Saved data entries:
□ □ □ □

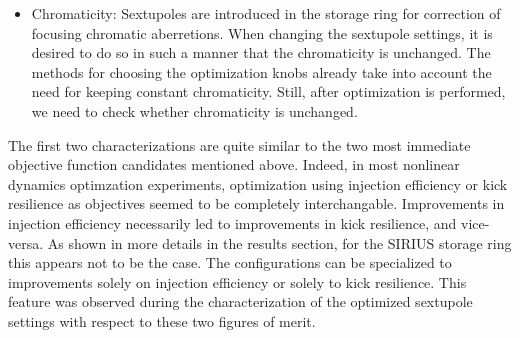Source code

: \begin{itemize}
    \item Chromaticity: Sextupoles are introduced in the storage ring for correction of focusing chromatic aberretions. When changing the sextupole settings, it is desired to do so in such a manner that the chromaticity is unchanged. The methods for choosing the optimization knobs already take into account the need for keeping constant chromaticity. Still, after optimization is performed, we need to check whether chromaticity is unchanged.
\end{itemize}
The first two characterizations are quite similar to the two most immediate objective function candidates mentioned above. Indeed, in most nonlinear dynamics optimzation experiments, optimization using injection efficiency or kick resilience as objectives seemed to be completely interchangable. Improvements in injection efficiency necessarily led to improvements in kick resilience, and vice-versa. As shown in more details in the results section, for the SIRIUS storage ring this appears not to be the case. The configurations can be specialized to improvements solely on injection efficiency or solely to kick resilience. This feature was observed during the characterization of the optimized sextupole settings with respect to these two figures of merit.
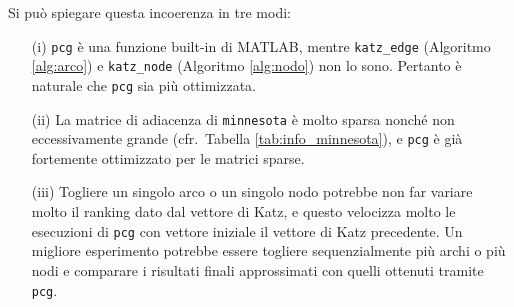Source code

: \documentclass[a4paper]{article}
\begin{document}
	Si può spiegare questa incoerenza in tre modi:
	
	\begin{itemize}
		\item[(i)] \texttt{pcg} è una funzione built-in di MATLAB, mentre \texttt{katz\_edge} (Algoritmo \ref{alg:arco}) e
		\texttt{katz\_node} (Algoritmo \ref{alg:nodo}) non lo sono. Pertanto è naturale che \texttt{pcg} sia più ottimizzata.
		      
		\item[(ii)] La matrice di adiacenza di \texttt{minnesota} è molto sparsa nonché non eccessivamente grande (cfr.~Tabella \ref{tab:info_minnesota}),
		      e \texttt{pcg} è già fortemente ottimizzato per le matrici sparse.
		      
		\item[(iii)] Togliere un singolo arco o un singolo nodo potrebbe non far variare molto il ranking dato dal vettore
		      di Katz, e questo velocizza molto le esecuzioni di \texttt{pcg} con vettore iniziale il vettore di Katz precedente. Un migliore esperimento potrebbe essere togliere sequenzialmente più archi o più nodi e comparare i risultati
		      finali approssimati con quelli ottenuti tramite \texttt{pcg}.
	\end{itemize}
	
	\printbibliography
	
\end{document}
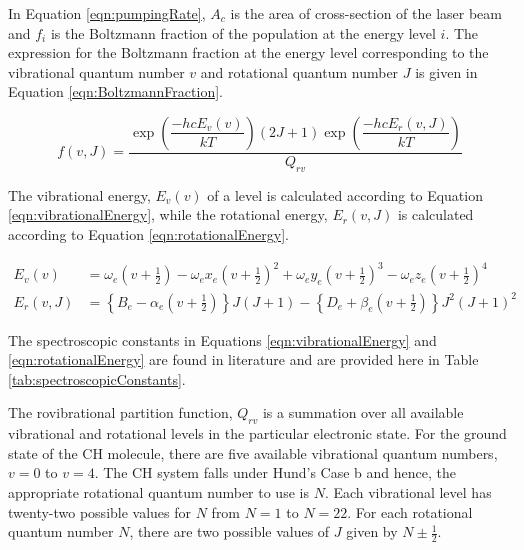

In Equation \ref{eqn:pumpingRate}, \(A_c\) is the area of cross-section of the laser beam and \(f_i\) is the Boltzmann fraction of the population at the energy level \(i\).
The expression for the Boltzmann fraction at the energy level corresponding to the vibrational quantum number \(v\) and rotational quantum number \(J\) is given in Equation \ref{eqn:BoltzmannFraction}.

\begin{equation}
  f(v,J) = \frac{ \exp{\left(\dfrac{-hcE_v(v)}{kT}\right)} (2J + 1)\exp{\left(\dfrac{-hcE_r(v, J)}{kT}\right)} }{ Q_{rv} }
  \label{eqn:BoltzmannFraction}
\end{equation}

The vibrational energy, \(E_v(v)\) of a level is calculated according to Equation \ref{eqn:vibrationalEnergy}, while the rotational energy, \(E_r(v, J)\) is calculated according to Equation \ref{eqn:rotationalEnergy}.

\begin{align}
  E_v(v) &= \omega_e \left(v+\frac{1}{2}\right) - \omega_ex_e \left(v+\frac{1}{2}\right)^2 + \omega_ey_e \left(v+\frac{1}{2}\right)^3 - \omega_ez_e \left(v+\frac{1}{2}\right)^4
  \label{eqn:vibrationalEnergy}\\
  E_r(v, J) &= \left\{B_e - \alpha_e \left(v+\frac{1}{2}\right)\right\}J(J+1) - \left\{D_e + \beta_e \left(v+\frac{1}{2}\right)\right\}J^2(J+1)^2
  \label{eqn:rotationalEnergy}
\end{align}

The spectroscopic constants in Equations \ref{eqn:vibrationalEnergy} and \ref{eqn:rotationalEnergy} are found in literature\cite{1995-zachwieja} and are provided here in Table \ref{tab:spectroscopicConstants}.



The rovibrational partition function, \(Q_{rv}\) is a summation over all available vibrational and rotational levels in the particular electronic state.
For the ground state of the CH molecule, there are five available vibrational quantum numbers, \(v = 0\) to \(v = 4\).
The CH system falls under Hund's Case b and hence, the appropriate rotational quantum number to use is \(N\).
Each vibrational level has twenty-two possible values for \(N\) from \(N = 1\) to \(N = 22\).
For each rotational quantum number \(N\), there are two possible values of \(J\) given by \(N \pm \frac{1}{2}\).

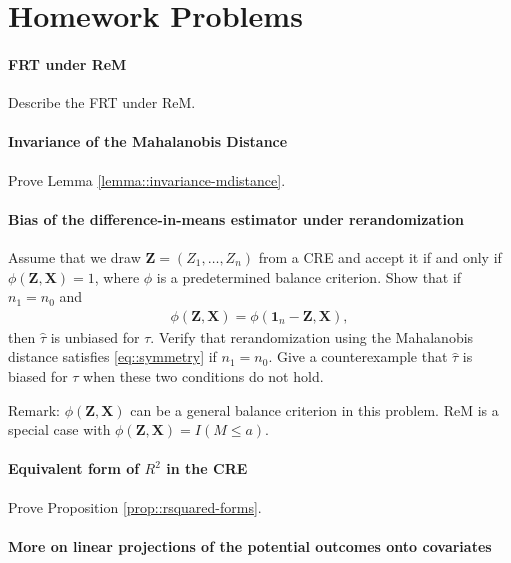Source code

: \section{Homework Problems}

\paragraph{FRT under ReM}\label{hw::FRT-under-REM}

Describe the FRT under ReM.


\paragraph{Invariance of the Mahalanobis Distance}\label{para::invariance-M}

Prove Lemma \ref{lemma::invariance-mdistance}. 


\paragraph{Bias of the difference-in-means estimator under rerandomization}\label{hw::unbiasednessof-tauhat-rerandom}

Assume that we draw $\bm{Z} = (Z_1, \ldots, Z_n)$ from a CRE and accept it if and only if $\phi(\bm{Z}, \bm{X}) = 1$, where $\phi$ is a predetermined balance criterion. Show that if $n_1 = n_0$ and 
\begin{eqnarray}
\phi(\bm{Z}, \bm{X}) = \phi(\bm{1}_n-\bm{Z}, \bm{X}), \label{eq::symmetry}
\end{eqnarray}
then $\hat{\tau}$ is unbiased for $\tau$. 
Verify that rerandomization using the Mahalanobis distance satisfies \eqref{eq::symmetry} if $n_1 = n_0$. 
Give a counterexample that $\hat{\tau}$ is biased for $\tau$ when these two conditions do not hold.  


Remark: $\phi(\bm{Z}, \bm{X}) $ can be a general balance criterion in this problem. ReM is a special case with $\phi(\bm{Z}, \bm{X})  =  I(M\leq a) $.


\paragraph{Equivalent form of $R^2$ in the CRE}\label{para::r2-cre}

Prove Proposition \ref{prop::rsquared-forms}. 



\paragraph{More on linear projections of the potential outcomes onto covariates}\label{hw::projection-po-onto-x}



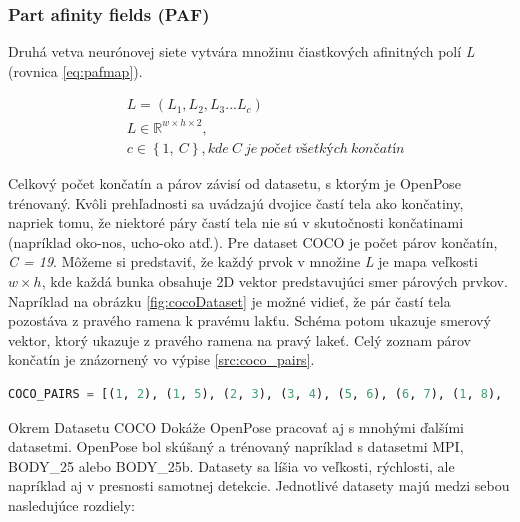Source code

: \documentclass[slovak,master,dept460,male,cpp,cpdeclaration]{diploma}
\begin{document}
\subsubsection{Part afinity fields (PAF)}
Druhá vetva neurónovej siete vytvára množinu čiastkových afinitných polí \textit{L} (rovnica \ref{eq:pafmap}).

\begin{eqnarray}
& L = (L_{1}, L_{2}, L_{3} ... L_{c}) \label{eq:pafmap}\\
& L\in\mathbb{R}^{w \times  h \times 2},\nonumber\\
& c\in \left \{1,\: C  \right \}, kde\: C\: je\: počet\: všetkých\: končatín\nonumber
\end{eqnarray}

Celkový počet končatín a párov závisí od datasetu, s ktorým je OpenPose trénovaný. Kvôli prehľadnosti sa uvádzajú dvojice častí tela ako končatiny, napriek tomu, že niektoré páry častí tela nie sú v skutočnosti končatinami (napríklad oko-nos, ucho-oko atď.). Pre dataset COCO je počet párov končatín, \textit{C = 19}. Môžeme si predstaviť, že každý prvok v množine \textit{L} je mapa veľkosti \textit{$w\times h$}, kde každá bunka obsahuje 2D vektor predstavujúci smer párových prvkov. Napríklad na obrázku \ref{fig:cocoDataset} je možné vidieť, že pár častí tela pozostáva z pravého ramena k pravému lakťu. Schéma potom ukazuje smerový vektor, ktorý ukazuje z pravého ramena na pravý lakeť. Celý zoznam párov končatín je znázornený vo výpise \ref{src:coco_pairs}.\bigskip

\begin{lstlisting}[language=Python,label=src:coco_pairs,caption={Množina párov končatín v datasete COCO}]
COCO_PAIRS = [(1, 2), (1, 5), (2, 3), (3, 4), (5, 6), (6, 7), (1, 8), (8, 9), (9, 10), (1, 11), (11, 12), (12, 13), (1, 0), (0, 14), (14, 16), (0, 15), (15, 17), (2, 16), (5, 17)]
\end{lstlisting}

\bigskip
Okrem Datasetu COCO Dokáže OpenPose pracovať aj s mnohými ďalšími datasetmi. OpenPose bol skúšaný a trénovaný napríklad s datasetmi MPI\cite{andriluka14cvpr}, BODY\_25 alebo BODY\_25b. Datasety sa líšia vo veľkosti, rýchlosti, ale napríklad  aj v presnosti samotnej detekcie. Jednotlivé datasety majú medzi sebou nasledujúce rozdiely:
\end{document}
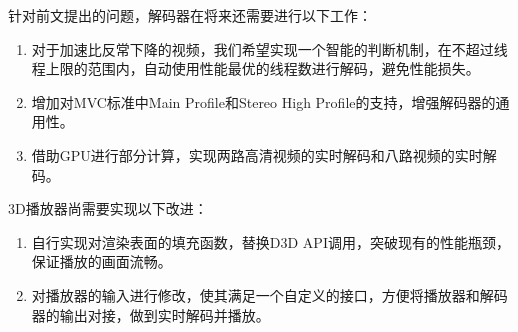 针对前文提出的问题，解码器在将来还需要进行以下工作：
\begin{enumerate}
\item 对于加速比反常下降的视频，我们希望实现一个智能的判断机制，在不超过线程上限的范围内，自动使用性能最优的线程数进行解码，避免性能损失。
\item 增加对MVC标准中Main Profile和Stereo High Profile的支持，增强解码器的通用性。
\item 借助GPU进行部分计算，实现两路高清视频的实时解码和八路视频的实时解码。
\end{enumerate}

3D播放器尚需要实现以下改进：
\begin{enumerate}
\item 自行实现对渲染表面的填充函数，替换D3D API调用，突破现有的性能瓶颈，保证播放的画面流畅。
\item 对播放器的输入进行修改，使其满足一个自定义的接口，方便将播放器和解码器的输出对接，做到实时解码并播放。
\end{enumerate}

□ □ □ □

Activity: State how many lines in the records contain the string "napríklad". Give the number with no words around it.

Written answer: 2